Genetic characterization of patients with myeloid malignancies. Prevalence and role of ASXL1 gene mutations

Laburpena

Molecular aberrations underlie the myeloid malignancies phenotype. We hypothesized that ASXL1 mutations could play an important role in the pathogenesis of these disorders. The prevalence of ASXL1 mutations in our cohort (n=640) was 18.2% in myelodysplastic syndromes (MDS), 38.5% in chronic myelomonocytic leukaemia (CMML), 8.4% in myeloproliferative neoplasms and 10.7% in acute myeloid leukaemia (AML). The distribution of mutations among disease subtypes suggested a role of ASXL1 mutations in disease progression. The majority of mutations were nonsense or frameshift, predicted to cause truncation of the protein upstream of important functional domains.
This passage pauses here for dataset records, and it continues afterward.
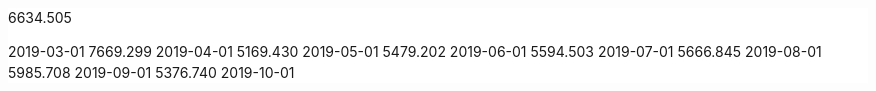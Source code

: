 6634.505
</td>
</tr>
<tr>
<td style="text-align:left;">
2019-03-01
</td>
<td style="text-align:right;">
7669.299
</td>
</tr>
<tr>
<td style="text-align:left;">
2019-04-01
</td>
<td style="text-align:right;">
5169.430
</td>
</tr>
<tr>
<td style="text-align:left;">
2019-05-01
</td>
<td style="text-align:right;">
5479.202
</td>
</tr>
<tr>
<td style="text-align:left;">
2019-06-01
</td>
<td style="text-align:right;">
5594.503
</td>
</tr>
<tr>
<td style="text-align:left;">
2019-07-01
</td>
<td style="text-align:right;">
5666.845
</td>
</tr>
<tr>
<td style="text-align:left;">
2019-08-01
</td>
<td style="text-align:right;">
5985.708
</td>
</tr>
<tr>
<td style="text-align:left;">
2019-09-01
</td>
<td style="text-align:right;">
5376.740
</td>
</tr>
<tr>
<td style="text-align:left;">
2019-10-01
</td>
<td style="text-align:right;">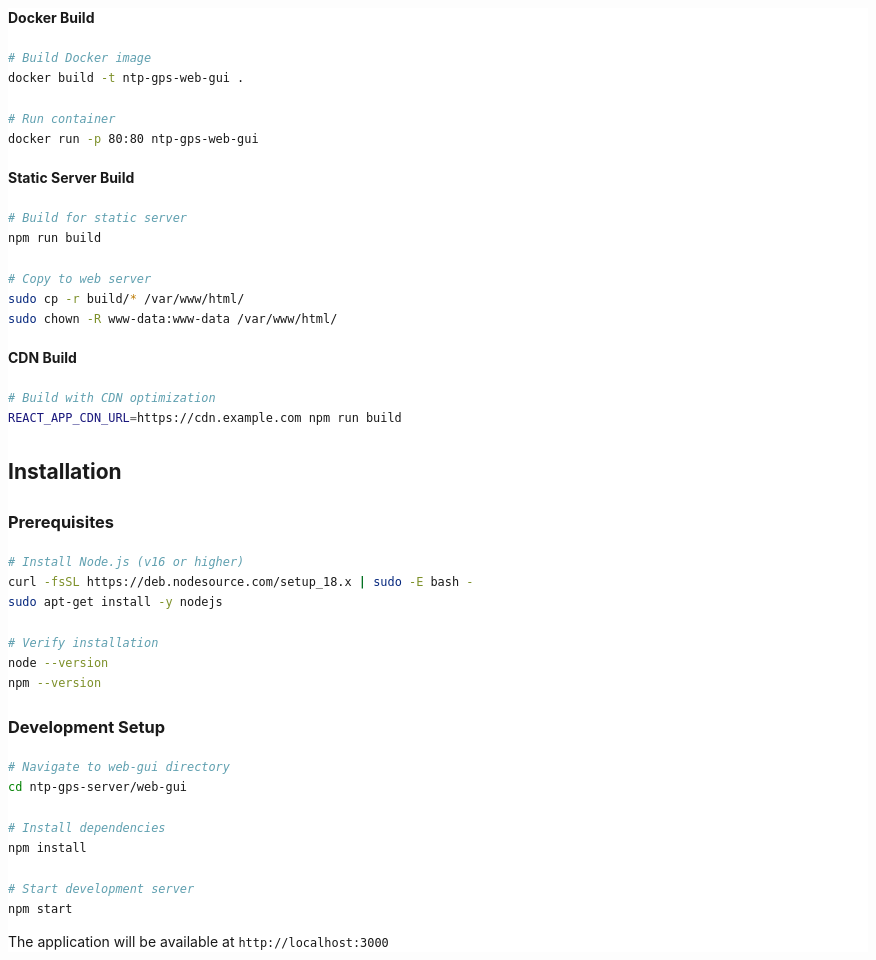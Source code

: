 #### Docker Build
```bash
# Build Docker image
docker build -t ntp-gps-web-gui .

# Run container
docker run -p 80:80 ntp-gps-web-gui
```

#### Static Server Build
```bash
# Build for static server
npm run build

# Copy to web server
sudo cp -r build/* /var/www/html/
sudo chown -R www-data:www-data /var/www/html/
```

#### CDN Build
```bash
# Build with CDN optimization
REACT_APP_CDN_URL=https://cdn.example.com npm run build
```

## Installation

### Prerequisites

```bash
# Install Node.js (v16 or higher)
curl -fsSL https://deb.nodesource.com/setup_18.x | sudo -E bash -
sudo apt-get install -y nodejs

# Verify installation
node --version
npm --version
```

### Development Setup

```bash
# Navigate to web-gui directory
cd ntp-gps-server/web-gui

# Install dependencies
npm install

# Start development server
npm start
```

The application will be available at `http://localhost:3000`
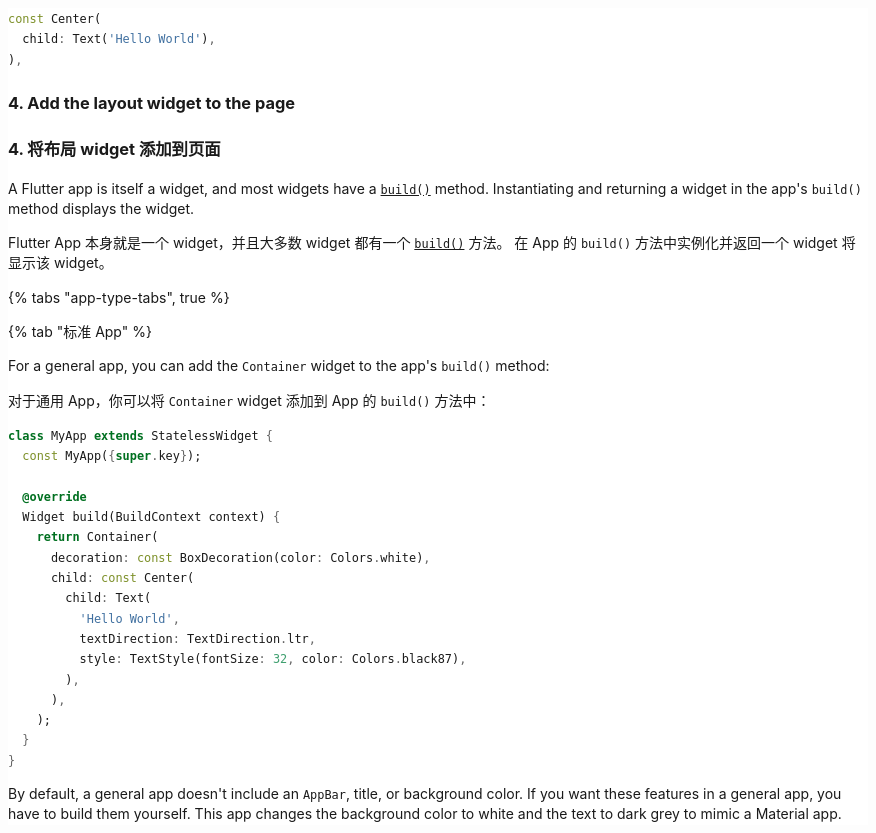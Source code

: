 <?code-excerpt "lib/main.dart (centered-text)" replace="/body: //g"?>
```dart
const Center(
  child: Text('Hello World'),
),
```

### 4. Add the layout widget to the page

### 4. 将布局 widget 添加到页面

A Flutter app is itself a widget, and most widgets have a [`build()`][]
method. Instantiating and returning a widget in the app's `build()` method
displays the widget.

Flutter App 本身就是一个 widget，并且大多数 widget 都有一个 [`build()`][] 方法。
在 App 的 `build()` 方法中实例化并返回一个 widget 将显示该 widget。

<a id="non-material-apps" aria-hidden="true"></a>
<a id="material-apps" aria-hidden="true"></a>
<a id="cupertino-apps" aria-hidden="true"></a>

{% tabs "app-type-tabs", true %}


{% tab "标准 App" %}

For a general app, you can add the `Container` widget to
the app's `build()` method:

对于通用 App，你可以将 `Container` widget 添加到
App 的 `build()` 方法中：

<?code-excerpt path-base="layout/non_material"?>
<?code-excerpt "lib/main.dart (my-app)"?>
```dart
class MyApp extends StatelessWidget {
  const MyApp({super.key});

  @override
  Widget build(BuildContext context) {
    return Container(
      decoration: const BoxDecoration(color: Colors.white),
      child: const Center(
        child: Text(
          'Hello World',
          textDirection: TextDirection.ltr,
          style: TextStyle(fontSize: 32, color: Colors.black87),
        ),
      ),
    );
  }
}
```

By default, a general app doesn't include an `AppBar`,
title, or background color. If you want these features in a
general app, you have to build them yourself. This app
changes the background color to white and the text to
dark grey to mimic a Material app.


[`Container`]: {{api}}/widgets/Container-class.html
[Debugging layout issues visually]: /tools/devtools/inspector#debugging-layout-issues-visually
[`Icon`]: {{api}}/material/Icons-class.html
[`Row`]: {{api}}/widgets/Row-class.html
[`Text`]: {{api}}/widgets/Text-class.html
[`Center`]: {{api}}/widgets/Center-class.html
[layout widgets]: /ui/widgets/layout
[icons]: {{api}}/material/Icons-class.html
[images]: {{api}}/widgets/Image-class.html
[text]: {{api}}/widgets/Text-class.html
[`Text`]: {{api}}/widgets/Text-class.html
[visible widget]: /ui/widgets
[`CupertinoColors`]: {{api}}/cupertino/CupertinoColors-class.html
[`CupertinoPageScaffold`]: {{api}}/cupertino/CupertinoPageScaffold-class.html
[`CupertinoThemeData`]: {{api}}/cupertino/CupertinoThemeData-class.html
[`CupertinoNavigationBar`]: {{api}}/cupertino/CupertinoNavigationBar-class.html
[Cupertino library]: {{api}}/cupertino/cupertino-library.html
[Apple's Human Interface Guidelines for iOS]: {{site.apple-dev}}/design/human-interface-guidelines/designing-for-ios
[`build()`]: {{api}}/widgets/StatelessWidget/build.html
[Material library]: {{api}}/material/material-library.html
[`Scaffold`]: {{api}}/material/Scaffold-class.html
[widgets library]: {{api}}/widgets/widgets-library.html
[Common layout widgets]: #common-layout-widgets
[`Column`]: {{api}}/widgets/Column-class.html
[`ListTile`]: {{api}}/material/ListTile-class.html
[`ListView`]: {{api}}/widgets/ListView-class.html
[`Row`]: {{api}}/widgets/Row-class.html
[`CrossAxisAlignment`]: {{api}}/rendering/CrossAxisAlignment.html
[`MainAxisAlignment`]: {{api}}/rendering/MainAxisAlignment.html
[`pubspec.yaml` file]: {{examples}}/layout/row_column/pubspec.yaml
[`Expanded`]: {{api}}/widgets/Expanded-class.html
[sizing]: {{examples}}/layout/sizing
[Pavlova image]: https://pixabay.com/en/photos/pavlova
[Pixabay]: https://pixabay.com/en/photos/pavlova
[pubspec file]: {{examples}}/layout/pavlova/pubspec.yaml
[`Scaffold`]: {{api}}/material/Scaffold-class.html
[`AppBar`]: {{api}}/material/AppBar-class.html
[`Container`]: {{api}}/widgets/Container-class.html
[`CupertinoPageScaffold`]: {{api}}/cupertino/CupertinoPageScaffold-class.html
[`CupertinoNavigationBar`]: {{api}}/cupertino/CupertinoNavigationBar-class.html
[`CupertinoSegmentedControl`]: {{api}}/cupertino/CupertinoSegmentedControl-class.html
[`CupertinoTabBar`]: {{api}}/cupertino/CupertinoTabBar-class.html
[`CupertinoTabScaffold`]: {{api}}/cupertino/CupertinoTabScaffold-class.html
[`GridView`]: {{api}}/widgets/GridView-class.html
[`ListTile`]: {{api}}/material/ListTile-class.html
[`ListView`]: {{api}}/widgets/ListView-class.html
[Material library]: {{api}}/material/material-library.html
[widgets library]: {{api}}/widgets/widgets-library.html
[`Container`]: {{api}}/widgets/Container-class.html
[`Container`]: {{api}}/widgets/Container-class.html
[tutorial]: /ui/layout/tutorial
[`GridView`]: {{api}}/widgets/GridView-class.html
[`DataTable`]: {{api}}/material/DataTable-class.html
[`Table`]: {{api}}/widgets/Table-class.html
[`GridTile`]: {{api}}/material/GridTile-class.html
[`ListView`]: {{api}}/widgets/ListView-class.html
[`Column`]: {{api}}/widgets/Column-class.html
[`Colors`]: {{api}}/material/Colors-class.html
[Material 2 Design palette]: {{site.material2}}/design/color/the-color-system.html#tools-for-picking-colors
[`Stack`]: {{api}}/widgets/Stack-class.html
[`Card`]: {{api}}/material/Card-class.html
[Elevation]: {{site.material}}/styles/elevation
[`ListTile`]: {{api}}/material/ListTile-class.html
[Material Design]: {{site.material}}/styles
[`SizedBox`]: {{api}}/widgets/SizedBox-class.html
[Material library]: {{api}}/material/material-library.html
[Material card]: {{site.material}}/components/cards
[Material library]: {{api}}/material/material-library.html
[`Card`]: {{api}}/material/Card-class.html
[`ListTile`]: {{api}}/material/ListTile-class.html
[`ListView`]: {{api}}/widgets/ListView-class.html
[Material library]: {{api}}/material/material-library.html
[Material library]: {{api}}/material/material-library.html
[Understanding constraints]: /ui/layout/constraints
[Widget of the Week series]: {{site.yt.playlist}}PLjxrf2q8roU23XGwz3Km7sQZFTdB996iG
[Flutter in Focus]: {{site.yt.watch}}?v=wgTBLj7rMPM&list=PLjxrf2q8roU2HdJQDjJzOeO6J3FoFLWr2
[Layout tutorial]: /ui/layout/tutorial
[Widget catalog]: /ui/widgets
[HTML/CSS Analogs in Flutter]: /get-started/flutter-for/web-devs
[API reference docs]: {{api}}
[Adding assets and images]: /ui/assets/assets-and-images
[Zero to One with Flutter]: {{site.medium}}/@mravn/zero-to-one-with-flutter-43b13fd7b354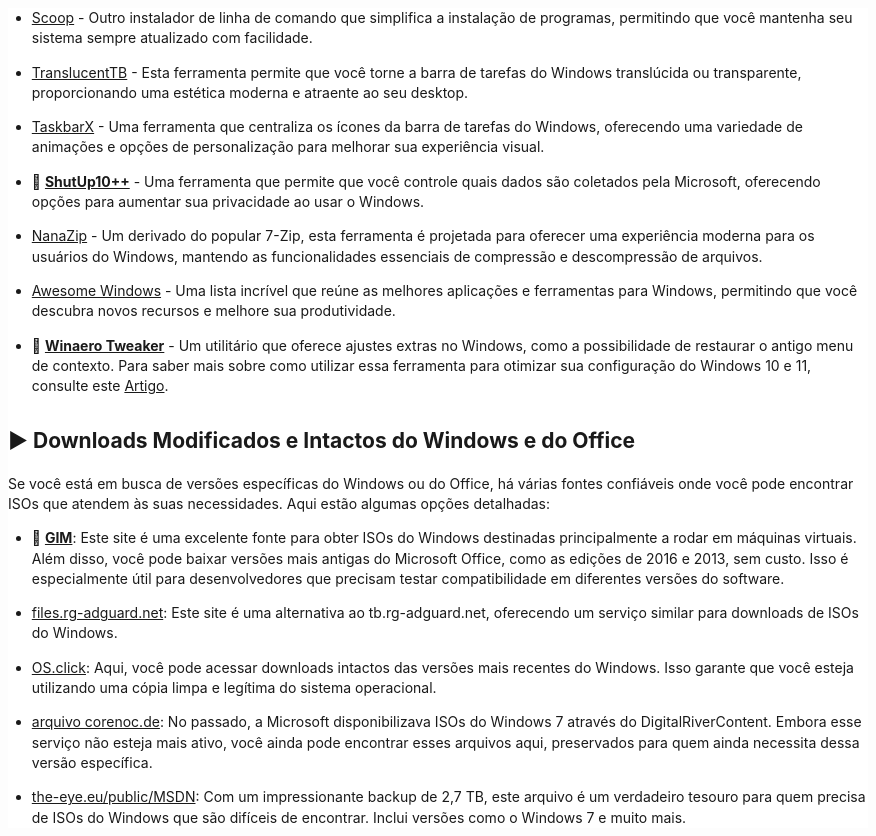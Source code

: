 - [Scoop](https://github.com/ScoopInstaller/Scoop) - Outro instalador de linha de comando que simplifica a instalação de programas, permitindo que você mantenha seu sistema sempre atualizado com facilidade.

- [TranslucentTB](https://github.com/TranslucentTB/TranslucentTB) - Esta ferramenta permite que você torne a barra de tarefas do Windows translúcida ou transparente, proporcionando uma estética moderna e atraente ao seu desktop.

- [TaskbarX](https://github.com/ChrisAnd1998/TaskbarX) - Uma ferramenta que centraliza os ícones da barra de tarefas do Windows, oferecendo uma variedade de animações e opções de personalização para melhorar sua experiência visual.

- 🌟 [**ShutUp10++**](https://www.oo-software.com/en/shutup10) - Uma ferramenta que permite que você controle quais dados são coletados pela Microsoft, oferecendo opções para aumentar sua privacidade ao usar o Windows.

- [NanaZip](https://github.com/M2Team/NanaZip) - Um derivado do popular 7-Zip, esta ferramenta é projetada para oferecer uma experiência moderna para os usuários do Windows, mantendo as funcionalidades essenciais de compressão e descompressão de arquivos.

- [Awesome Windows](https://github.com/Awesome-Windows/Awesome) - Uma lista incrível que reúne as melhores aplicações e ferramentas para Windows, permitindo que você descubra novos recursos e melhore sua produtividade.

- 🌟 [**Winaero Tweaker**](https://winaero.com/winaero-tweaker/) - Um utilitário que oferece ajustes extras no Windows, como a possibilidade de restaurar o antigo menu de contexto. Para saber mais sobre como utilizar essa ferramenta para otimizar sua configuração do Windows 10 e 11, consulte este [Artigo](https://www.tomshardware.com/software/windows/how-to-tweak-your-windows-11-and-windows-10-setup-with-winaero-tweaker-easily-remove-ads-tracking-ai-copilot-and-more).

## ► **Downloads Modificados e Intactos do Windows e do Office**

Se você está em busca de versões específicas do Windows ou do Office, há várias fontes confiáveis onde você pode encontrar ISOs que atendem às suas necessidades. Aqui estão algumas opções detalhadas:

- 🌟 [**GIM**](https://massgrave.dev/genuine-installation-media): Este site é uma excelente fonte para obter ISOs do Windows destinadas principalmente a rodar em máquinas virtuais. Além disso, você pode baixar versões mais antigas do Microsoft Office, como as edições de 2016 e 2013, sem custo. Isso é especialmente útil para desenvolvedores que precisam testar compatibilidade em diferentes versões do software.

- [files.rg-adguard.net](https://files.rg-adguard.net/): Este site é uma alternativa ao tb.rg-adguard.net, oferecendo um serviço similar para downloads de ISOs do Windows.

- [OS.click](https://os.click/en/Windows): Aqui, você pode acessar downloads intactos das versões mais recentes do Windows. Isso garante que você esteja utilizando uma cópia limpa e legítima do sistema operacional.

- [arquivo corenoc.de](https://archive.org/details/digital_river): No passado, a Microsoft disponibilizava ISOs do Windows 7 através do DigitalRiverContent. Embora esse serviço não esteja mais ativo, você ainda pode encontrar esses arquivos aqui, preservados para quem ainda necessita dessa versão específica.

- [the-eye.eu/public/MSDN](https://archive.org/details/MSDNArchive): Com um impressionante backup de 2,7 TB, este arquivo é um verdadeiro tesouro para quem precisa de ISOs do Windows que são difíceis de encontrar. Inclui versões como o Windows 7 e muito mais.
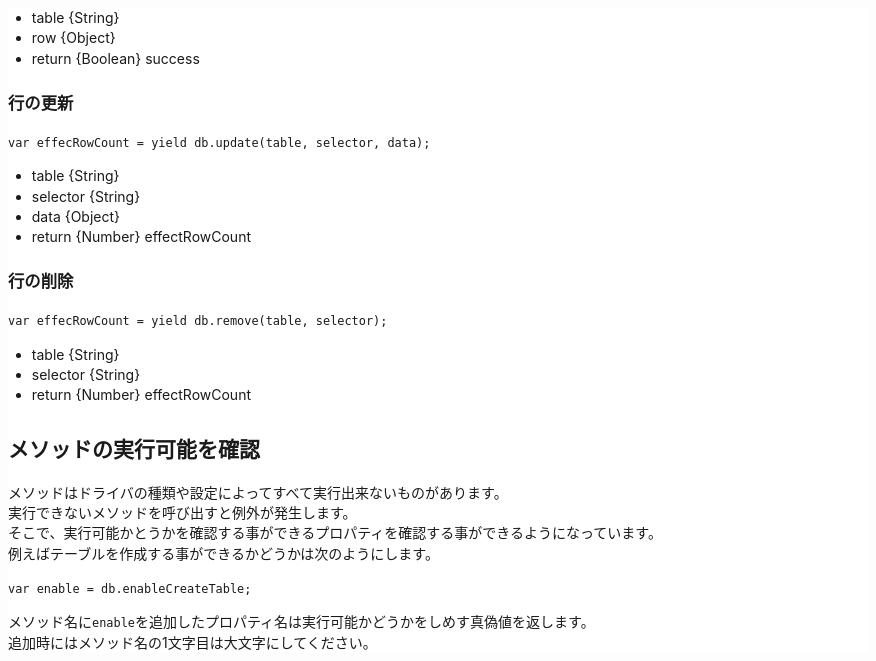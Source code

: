  + table {String}
 + row {Object}
 + return {Boolean} success


### 行の更新

```
var effecRowCount = yield db.update(table, selector, data);
```

 + table {String}
 + selector {String}
 + data {Object}
 + return {Number} effectRowCount

### 行の削除

```
var effecRowCount = yield db.remove(table, selector);
```

 + table {String}
 + selector {String}
 + return {Number} effectRowCount

## メソッドの実行可能を確認

メソッドはドライバの種類や設定によってすべて実行出来ないものがあります。  
実行できないメソッドを呼び出すと例外が発生します。  
そこで、実行可能かとうかを確認する事ができるプロパティを確認する事ができるようになっています。  
例えばテーブルを作成する事ができるかどうかは次のようにします。

```
var enable = db.enableCreateTable;
```

メソッド名に`enable`を追加したプロパティ名は実行可能かどうかをしめす真偽値を返します。  
追加時にはメソッド名の1文字目は大文字にしてください。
Analysis of concurrent mutations showed that cytogenetically normal AML cases with ASXL1 mutations had significantly lower incidence of NPM1 and DNMT3A mutations than cases with wild type ASXL1. Next generation sequencing analysis of MDS cases with del(5q) showed that ASXL1 was among the most frequently mutated genes. ASXL1 mutations were often detected in cases with two or more mutations. Gene expression profiling of CD34+ cells from MDS/CMML patients suggested that cases with mutation of ASXL1 may have a different disease pathophysiology, possibly involving abnormalities in the retinoic acid receptor activation pathway. DNA methylation profiling of two series of CMML and MDS cases failed to detect a distinct profile associated to ASXL1 mutations, possibly caused by the presence of co-occurring mutations in genes with epigenetic role. Loss-of-function experiments in cultured normal ASXL1-deficient CD34+ cells resulted in impairment of terminal granulomonocytic differentiation and up-regulation of erythroid-related genes. This could suggest that the differentiation may be skewed towards the erythroid lineage.